It isn't hard to imagine reasons why he didn't want to go down that road. Let's suppose a prize winner has a number of friends and relatives who aren't exactly on the poverty line, but could certainly use the extra cash - like most of us. Some of us are too proud to accept financial help, but not everyone feels that way. If he accepts the prize and immediately donates the whole sum to charity, it may still create resentment. A friend may wonder: "He knows I'm struggling to pay the rent and get my son through college, but he won't give a cent to me." Yet once he starts giving handouts, the floodgates open; if he can help a friend, then why not his impoverished cousin, or his next door neighbour, or the milkman, or the university at which he did his degree? So he opts to decline the prize - not just the money, but the prize itself. But all of this is just speculation; my point is that he probably has his reasons.

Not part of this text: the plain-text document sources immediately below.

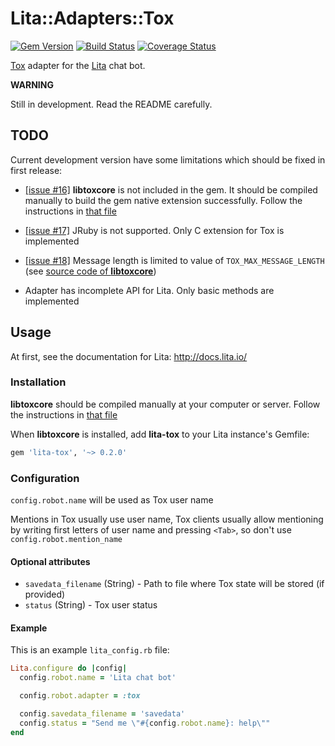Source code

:Lita::Adapters::Tox
===================

[![Gem Version](https://badge.fury.io/rb/lita-tox.svg)](http://badge.fury.io/rb/lita-tox)
[![Build Status](https://travis-ci.org/braiden-vasco/lita-tox.svg)](https://travis-ci.org/braiden-vasco/lita-tox)
[![Coverage Status](https://coveralls.io/repos/braiden-vasco/lita-tox/badge.svg)](https://coveralls.io/r/braiden-vasco/lita-tox)

[Tox](https://tox.chat) adapter for the [Lita](http://lita.io) chat bot.

**WARNING**

Still in development. Read the README carefully.


TODO
----

Current development version have some limitations
which should be fixed in first release:

* [\[issue #16\]](https://github.com/braiden-vasco/lita-tox/issues/16)
  **libtoxcore** is not included in the gem. It should be compiled manually
  to build the gem native extension successfully. Follow the instructions in
  [that file](https://github.com/irungentoo/toxcore/blob/2ab3b14731061cc04d3ccc50a35093c11d018298/INSTALL.md)

* [\[issue #17\]](https://github.com/braiden-vasco/lita-tox/issues/17)
  JRuby is not supported. Only C extension for Tox is implemented

* [\[issue #18\]](https://github.com/braiden-vasco/lita-tox/issues/18)
  Message length is limited to value of `TOX_MAX_MESSAGE_LENGTH`
  (see [source code of **libtoxcore**](https://github.com/irungentoo/toxcore/blob/2ab3b14731061cc04d3ccc50a35093c11d018298/toxcore/tox.h#L252-L255))

* Adapter has incomplete API for Lita. Only basic methods are implemented


Usage
-----

At first, see the documentation for Lita: http://docs.lita.io/

### Installation

**libtoxcore** should be compiled manually at your computer or server.
Follow the instructions in
[that file](https://github.com/irungentoo/toxcore/blob/2ab3b14731061cc04d3ccc50a35093c11d018298/INSTALL.md)

When **libtoxcore** is installed, add **lita-tox**
to your Lita instance's Gemfile:

```ruby
gem 'lita-tox', '~> 0.2.0'
```

### Configuration

`config.robot.name` will be used as Tox user name

Mentions in Tox usually use user name, Tox clients usually allow mentioning
by writing first letters of user name and pressing `<Tab>`, so don't use
`config.robot.mention_name`

#### Optional attributes

- `savedata_filename` (String) - Path to file where Tox state will be stored (if provided)
- `status` (String) - Tox user status

#### Example

This is an example `lita_config.rb` file:

```ruby
Lita.configure do |config|
  config.robot.name = 'Lita chat bot'

  config.robot.adapter = :tox

  config.savedata_filename = 'savedata'
  config.status = "Send me \"#{config.robot.name}: help\""
end
```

According to a potted biography available online, it isn't even the first prize he has turned down. He evidently does not wish to receive any accolades from the mathematical community, regardless of the form it takes. In the past, he has stated: "I'm not a hero of mathematics. I'm not even that successful; that is why I don't want to have everybody looking at me." We don't know the life events or circumstances that might have shaped his attitudes. Without that knowledge, it is easy for us to misunderstand him.
The Clay Mathematics Institute, which awards the prizes, is a privately funded organisation that runs educational programmes and offers support to students and academics in the field of mathematics. As such, I am sure the money that Dr Perelman has turned down will not go to waste.